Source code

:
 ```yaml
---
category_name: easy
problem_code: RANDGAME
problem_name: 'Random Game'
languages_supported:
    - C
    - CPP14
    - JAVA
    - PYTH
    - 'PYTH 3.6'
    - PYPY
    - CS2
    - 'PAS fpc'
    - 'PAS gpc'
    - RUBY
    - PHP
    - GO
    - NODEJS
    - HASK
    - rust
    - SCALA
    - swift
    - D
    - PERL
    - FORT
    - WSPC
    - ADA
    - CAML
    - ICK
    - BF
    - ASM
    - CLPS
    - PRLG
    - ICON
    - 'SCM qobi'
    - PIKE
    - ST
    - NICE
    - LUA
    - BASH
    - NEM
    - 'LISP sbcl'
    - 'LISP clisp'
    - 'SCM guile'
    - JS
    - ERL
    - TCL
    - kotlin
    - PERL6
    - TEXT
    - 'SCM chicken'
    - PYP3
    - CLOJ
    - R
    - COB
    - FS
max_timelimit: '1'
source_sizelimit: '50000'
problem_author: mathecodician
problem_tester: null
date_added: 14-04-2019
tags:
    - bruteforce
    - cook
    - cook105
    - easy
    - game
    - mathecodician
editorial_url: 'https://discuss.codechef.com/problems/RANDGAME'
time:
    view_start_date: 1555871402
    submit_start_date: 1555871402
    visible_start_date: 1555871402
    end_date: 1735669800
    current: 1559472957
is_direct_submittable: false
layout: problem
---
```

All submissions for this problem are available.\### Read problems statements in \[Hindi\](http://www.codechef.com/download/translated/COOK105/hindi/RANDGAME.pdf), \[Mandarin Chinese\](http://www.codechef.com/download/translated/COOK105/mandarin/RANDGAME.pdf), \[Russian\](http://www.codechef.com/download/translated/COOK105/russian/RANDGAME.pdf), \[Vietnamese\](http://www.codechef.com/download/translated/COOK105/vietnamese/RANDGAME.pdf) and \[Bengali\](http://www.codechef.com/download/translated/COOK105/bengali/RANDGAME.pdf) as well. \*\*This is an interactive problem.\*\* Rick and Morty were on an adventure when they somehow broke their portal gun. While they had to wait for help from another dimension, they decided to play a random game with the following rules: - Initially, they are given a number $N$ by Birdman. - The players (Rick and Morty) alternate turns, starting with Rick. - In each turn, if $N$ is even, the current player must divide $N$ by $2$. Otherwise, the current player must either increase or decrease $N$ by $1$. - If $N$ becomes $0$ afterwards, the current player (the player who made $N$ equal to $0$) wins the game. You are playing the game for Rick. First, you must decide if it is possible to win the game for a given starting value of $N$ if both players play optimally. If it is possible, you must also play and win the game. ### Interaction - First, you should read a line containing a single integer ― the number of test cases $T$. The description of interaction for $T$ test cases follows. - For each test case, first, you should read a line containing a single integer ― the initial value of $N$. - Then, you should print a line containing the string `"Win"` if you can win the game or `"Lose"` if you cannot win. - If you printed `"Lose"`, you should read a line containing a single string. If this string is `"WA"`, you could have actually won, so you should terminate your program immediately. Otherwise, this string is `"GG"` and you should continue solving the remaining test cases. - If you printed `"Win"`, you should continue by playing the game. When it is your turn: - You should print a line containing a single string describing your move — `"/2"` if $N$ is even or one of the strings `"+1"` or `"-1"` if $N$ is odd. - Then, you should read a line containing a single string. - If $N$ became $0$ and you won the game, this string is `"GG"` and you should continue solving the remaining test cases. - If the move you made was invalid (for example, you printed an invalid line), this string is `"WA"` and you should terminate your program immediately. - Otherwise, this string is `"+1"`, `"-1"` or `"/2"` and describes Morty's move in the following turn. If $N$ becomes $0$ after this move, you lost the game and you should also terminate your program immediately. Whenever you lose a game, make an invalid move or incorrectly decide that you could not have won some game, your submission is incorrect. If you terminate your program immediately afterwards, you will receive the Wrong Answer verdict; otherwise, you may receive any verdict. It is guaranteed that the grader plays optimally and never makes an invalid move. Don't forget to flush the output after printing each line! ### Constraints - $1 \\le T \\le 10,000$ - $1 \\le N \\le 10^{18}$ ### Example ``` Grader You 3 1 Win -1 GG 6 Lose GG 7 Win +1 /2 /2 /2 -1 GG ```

++++++++++++++++++++

** Task goal **
Set down every record above exactly as written.

** Result **
Source code

:
 ```yaml
---
category_name: easy
problem_code: RANDGAME
problem_name: 'Random Game'
languages_supported:
    - C
    - CPP14
    - JAVA
    - PYTH
    - 'PYTH 3.6'
    - PYPY
    - CS2
    - 'PAS fpc'
    - 'PAS gpc'
    - RUBY
    - PHP
    - GO
    - NODEJS
    - HASK
    - rust
    - SCALA
    - swift
    - D
    - PERL
    - FORT
    - WSPC
    - ADA
    - CAML
    - ICK
    - BF
    - ASM
    - CLPS
    - PRLG
    - ICON
    - 'SCM qobi'
    - PIKE
    - ST
    - NICE
    - LUA
    - BASH
    - NEM
    - 'LISP sbcl'
    - 'LISP clisp'
    - 'SCM guile'
    - JS
    - ERL
    - TCL
    - kotlin
    - PERL6
    - TEXT
    - 'SCM chicken'
    - PYP3
    - CLOJ
    - R
    - COB
    - FS
max_timelimit: '1'
source_sizelimit: '50000'
problem_author: mathecodician
problem_tester: null
date_added: 14-04-2019
tags:
    - bruteforce
    - cook
    - cook105
    - easy
    - game
    - mathecodician
editorial_url: 'https://discuss.codechef.com/problems/RANDGAME'
time:
    view_start_date: 1555871402
    submit_start_date: 1555871402
    visible_start_date: 1555871402
    end_date: 1735669800
    current: 1559472957
is_direct_submittable: false
layout: problem
---
```

All submissions for this problem are available.\### Read problems statements in \[Hindi\](http://www.codechef.com/download/translated/COOK105/hindi/RANDGAME.pdf), \[Mandarin Chinese\](http://www.codechef.com/download/translated/COOK105/mandarin/RANDGAME.pdf), \[Russian\](http://www.codechef.com/download/translated/COOK105/russian/RANDGAME.pdf), \[Vietnamese\](http://www.codechef.com/download/translated/COOK105/vietnamese/RANDGAME.pdf) and \[Bengali\](http://www.codechef.com/download/translated/COOK105/bengali/RANDGAME.pdf) as well. \*\*This is an interactive problem.\*\* Rick and Morty were on an adventure when they somehow broke their portal gun. While they had to wait for help from another dimension, they decided to play a random game with the following rules: - Initially, they are given a number $N$ by Birdman. - The players (Rick and Morty) alternate turns, starting with Rick. - In each turn, if $N$ is even, the current player must divide $N$ by $2$. Otherwise, the current player must either increase or decrease $N$ by $1$. - If $N$ becomes $0$ afterwards, the current player (the player who made $N$ equal to $0$) wins the game. You are playing the game for Rick. First, you must decide if it is possible to win the game for a given starting value of $N$ if both players play optimally. If it is possible, you must also play and win the game. ### Interaction - First, you should read a line containing a single integer ― the number of test cases $T$. The description of interaction for $T$ test cases follows. - For each test case, first, you should read a line containing a single integer ― the initial value of $N$. - Then, you should print a line containing the string `"Win"` if you can win the game or `"Lose"` if you cannot win. - If you printed `"Lose"`, you should read a line containing a single string. If this string is `"WA"`, you could have actually won, so you should terminate your program immediately. Otherwise, this string is `"GG"` and you should continue solving the remaining test cases. - If you printed `"Win"`, you should continue by playing the game. When it is your turn: - You should print a line containing a single string describing your move — `"/2"` if $N$ is even or one of the strings `"+1"` or `"-1"` if $N$ is odd. - Then, you should read a line containing a single string. - If $N$ became $0$ and you won the game, this string is `"GG"` and you should continue solving the remaining test cases. - If the move you made was invalid (for example, you printed an invalid line), this string is `"WA"` and you should terminate your program immediately. - Otherwise, this string is `"+1"`, `"-1"` or `"/2"` and describes Morty's move in the following turn. If $N$ becomes $0$ after this move, you lost the game and you should also terminate your program immediately. Whenever you lose a game, make an invalid move or incorrectly decide that you could not have won some game, your submission is incorrect. If you terminate your program immediately afterwards, you will receive the Wrong Answer verdict; otherwise, you may receive any verdict. It is guaranteed that the grader plays optimally and never makes an invalid move. Don't forget to flush the output after printing each line! ### Constraints - $1 \\le T \\le 10,000$ - $1 \\le N \\le 10^{18}$ ### Example ``` Grader You 3 1 Win -1 GG 6 Lose GG 7 Win +1 /2 /2 /2 -1 GG ```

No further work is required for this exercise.